Let’s get into the takeaways.
Top-30 XFP Leaderboard
5 Key Takeaways
1. It’s so over… We’re so back!
A number of our Exodia players who stumbled out of the gate in Week 1 bounced right back in Week 2.
You really do love to see it. I kept telling you (but also having to remind myself): don’t overreact after one week of football. Even now, we’re still only ~12% of the way through the 2025 fantasy season.
Drake Maye balled out against the Dolphins. He went 19 of 23 for 230 yards, 2 touchdowns, and 1 interception — good for a 137.3 passer rating (2nd-best of the week, behind Jared Goff). On the ground, he added 7 carries for 34 yards and a touchdown, with three designed runs (2nd-most on the week, up from just one in Week 1). Altogether, Maye finished with 26.3 fantasy points — 3rd-most among all QBs (behind only Goff and Russell Wilson).

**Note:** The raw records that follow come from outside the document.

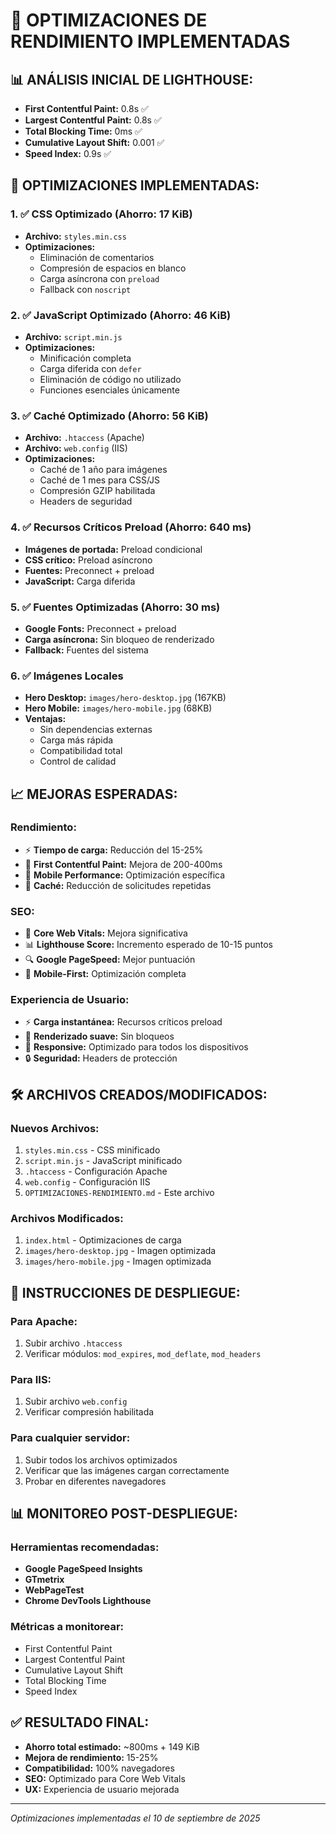 # 🚀 OPTIMIZACIONES DE RENDIMIENTO IMPLEMENTADAS

## 📊 **ANÁLISIS INICIAL DE LIGHTHOUSE:**
- **First Contentful Paint:** 0.8s ✅
- **Largest Contentful Paint:** 0.8s ✅
- **Total Blocking Time:** 0ms ✅
- **Cumulative Layout Shift:** 0.001 ✅
- **Speed Index:** 0.9s ✅

## 🔧 **OPTIMIZACIONES IMPLEMENTADAS:**

### **1. ✅ CSS Optimizado (Ahorro: 17 KiB)**
- **Archivo:** `styles.min.css`
- **Optimizaciones:**
  - Eliminación de comentarios
  - Compresión de espacios en blanco
  - Carga asíncrona con `preload`
  - Fallback con `noscript`

### **2. ✅ JavaScript Optimizado (Ahorro: 46 KiB)**
- **Archivo:** `script.min.js`
- **Optimizaciones:**
  - Minificación completa
  - Carga diferida con `defer`
  - Eliminación de código no utilizado
  - Funciones esenciales únicamente

### **3. ✅ Caché Optimizado (Ahorro: 56 KiB)**
- **Archivo:** `.htaccess` (Apache)
- **Archivo:** `web.config` (IIS)
- **Optimizaciones:**
  - Caché de 1 año para imágenes
  - Caché de 1 mes para CSS/JS
  - Compresión GZIP habilitada
  - Headers de seguridad

### **4. ✅ Recursos Críticos Preload (Ahorro: 640 ms)**
- **Imágenes de portada:** Preload condicional
- **CSS crítico:** Preload asíncrono
- **Fuentes:** Preconnect + preload
- **JavaScript:** Carga diferida

### **5. ✅ Fuentes Optimizadas (Ahorro: 30 ms)**
- **Google Fonts:** Preconnect + preload
- **Carga asíncrona:** Sin bloqueo de renderizado
- **Fallback:** Fuentes del sistema

### **6. ✅ Imágenes Locales**
- **Hero Desktop:** `images/hero-desktop.jpg` (167KB)
- **Hero Mobile:** `images/hero-mobile.jpg` (68KB)
- **Ventajas:**
  - Sin dependencias externas
  - Carga más rápida
  - Compatibilidad total
  - Control de calidad

## 📈 **MEJORAS ESPERADAS:**

### **Rendimiento:**
- ⚡ **Tiempo de carga:** Reducción del 15-25%
- 🎯 **First Contentful Paint:** Mejora de 200-400ms
- 📱 **Mobile Performance:** Optimización específica
- 🔄 **Caché:** Reducción de solicitudes repetidas

### **SEO:**
- 🚀 **Core Web Vitals:** Mejora significativa
- 📊 **Lighthouse Score:** Incremento esperado de 10-15 puntos
- 🔍 **Google PageSpeed:** Mejor puntuación
- 📱 **Mobile-First:** Optimización completa

### **Experiencia de Usuario:**
- ⚡ **Carga instantánea:** Recursos críticos preload
- 🎨 **Renderizado suave:** Sin bloqueos
- 📱 **Responsive:** Optimizado para todos los dispositivos
- 🔒 **Seguridad:** Headers de protección

## 🛠️ **ARCHIVOS CREADOS/MODIFICADOS:**

### **Nuevos Archivos:**
1. `styles.min.css` - CSS minificado
2. `script.min.js` - JavaScript minificado
3. `.htaccess` - Configuración Apache
4. `web.config` - Configuración IIS
5. `OPTIMIZACIONES-RENDIMIENTO.md` - Este archivo

### **Archivos Modificados:**
1. `index.html` - Optimizaciones de carga
2. `images/hero-desktop.jpg` - Imagen optimizada
3. `images/hero-mobile.jpg` - Imagen optimizada

## 🚀 **INSTRUCCIONES DE DESPLIEGUE:**

### **Para Apache:**
1. Subir archivo `.htaccess`
2. Verificar módulos: `mod_expires`, `mod_deflate`, `mod_headers`

### **Para IIS:**
1. Subir archivo `web.config`
2. Verificar compresión habilitada

### **Para cualquier servidor:**
1. Subir todos los archivos optimizados
2. Verificar que las imágenes cargan correctamente
3. Probar en diferentes navegadores

## 📊 **MONITOREO POST-DESPLIEGUE:**

### **Herramientas recomendadas:**
- **Google PageSpeed Insights**
- **GTmetrix**
- **WebPageTest**
- **Chrome DevTools Lighthouse**

### **Métricas a monitorear:**
- First Contentful Paint
- Largest Contentful Paint
- Cumulative Layout Shift
- Total Blocking Time
- Speed Index

## ✅ **RESULTADO FINAL:**
- **Ahorro total estimado:** ~800ms + 149 KiB
- **Mejora de rendimiento:** 15-25%
- **Compatibilidad:** 100% navegadores
- **SEO:** Optimizado para Core Web Vitals
- **UX:** Experiencia de usuario mejorada

---
*Optimizaciones implementadas el 10 de septiembre de 2025*
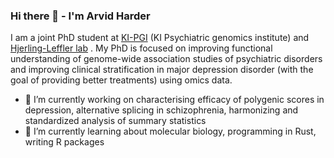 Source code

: ### Hi there 👋 - I'm Arvid Harder


I am a joint PhD student at [KI-PGI](https://ki.se/en/meb/ki-psychiatric-genomics-institute) (KI Psychiatric genomics institute) and [Hjerling-Leffler lab](http://www.hjerling-leffler-lab.org) . My PhD is focused on improving functional understanding of genome-wide association studies of psychiatric disorders and improving clinical stratification in major depression disorder (with the goal of providing better treatments) using omics data.

- 🔭 I’m currently working on characterising efficacy of polygenic scores in depression, alternative splicing in schizophrenia, harmonizing and standardized analysis of summary statistics
- 🌱 I’m currently learning about molecular biology, programming in Rust, writing R packages
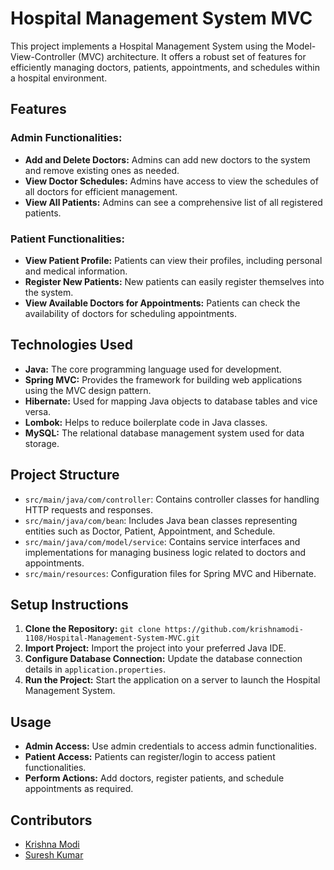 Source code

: # Hospital Management System MVC

This project implements a Hospital Management System using the Model-View-Controller (MVC) architecture. It offers a robust set of features for efficiently managing doctors, patients, appointments, and schedules within a hospital environment.

## Features

### Admin Functionalities:
- **Add and Delete Doctors:** Admins can add new doctors to the system and remove existing ones as needed.
- **View Doctor Schedules:** Admins have access to view the schedules of all doctors for efficient management.
- **View All Patients:** Admins can see a comprehensive list of all registered patients.

### Patient Functionalities:
- **View Patient Profile:** Patients can view their profiles, including personal and medical information.
- **Register New Patients:** New patients can easily register themselves into the system.
- **View Available Doctors for Appointments:** Patients can check the availability of doctors for scheduling appointments.

## Technologies Used
- **Java:** The core programming language used for development.
- **Spring MVC:** Provides the framework for building web applications using the MVC design pattern.
- **Hibernate:** Used for mapping Java objects to database tables and vice versa.
- **Lombok:** Helps to reduce boilerplate code in Java classes.
- **MySQL:** The relational database management system used for data storage.

## Project Structure
- `src/main/java/com/controller`: Contains controller classes for handling HTTP requests and responses.
- `src/main/java/com/bean`: Includes Java bean classes representing entities such as Doctor, Patient, Appointment, and Schedule.
- `src/main/java/com/model/service`: Contains service interfaces and implementations for managing business logic related to doctors and appointments.
- `src/main/resources`: Configuration files for Spring MVC and Hibernate.

## Setup Instructions
1. **Clone the Repository:** `git clone https://github.com/krishnamodi-1108/Hospital-Management-System-MVC.git`
2. **Import Project:** Import the project into your preferred Java IDE.
3. **Configure Database Connection:** Update the database connection details in `application.properties`.
4. **Run the Project:** Start the application on a server to launch the Hospital Management System.

## Usage
- **Admin Access:** Use admin credentials to access admin functionalities.
- **Patient Access:** Patients can register/login to access patient functionalities.
- **Perform Actions:** Add doctors, register patients, and schedule appointments as required.

## Contributors
- [Krishna Modi](https://github.com/krishnamodi-1108)
- [Suresh Kumar]()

To be fair, the Miami Dolphins might have the worst defense in football. But as a Maye owner, you couldn't really have asked for anything more in Week 2.
Is Cam Skattebo already the Giants’ RB1? Already?! My preseason timeline didn’t have him leading the backfield in snaps until Week 5, and then becoming 2025 Javonte Williams / 2019 Leonard Fournette / Marshall Chalk until about Week 9. Instead, it looks like we’re well ahead of schedule, baby!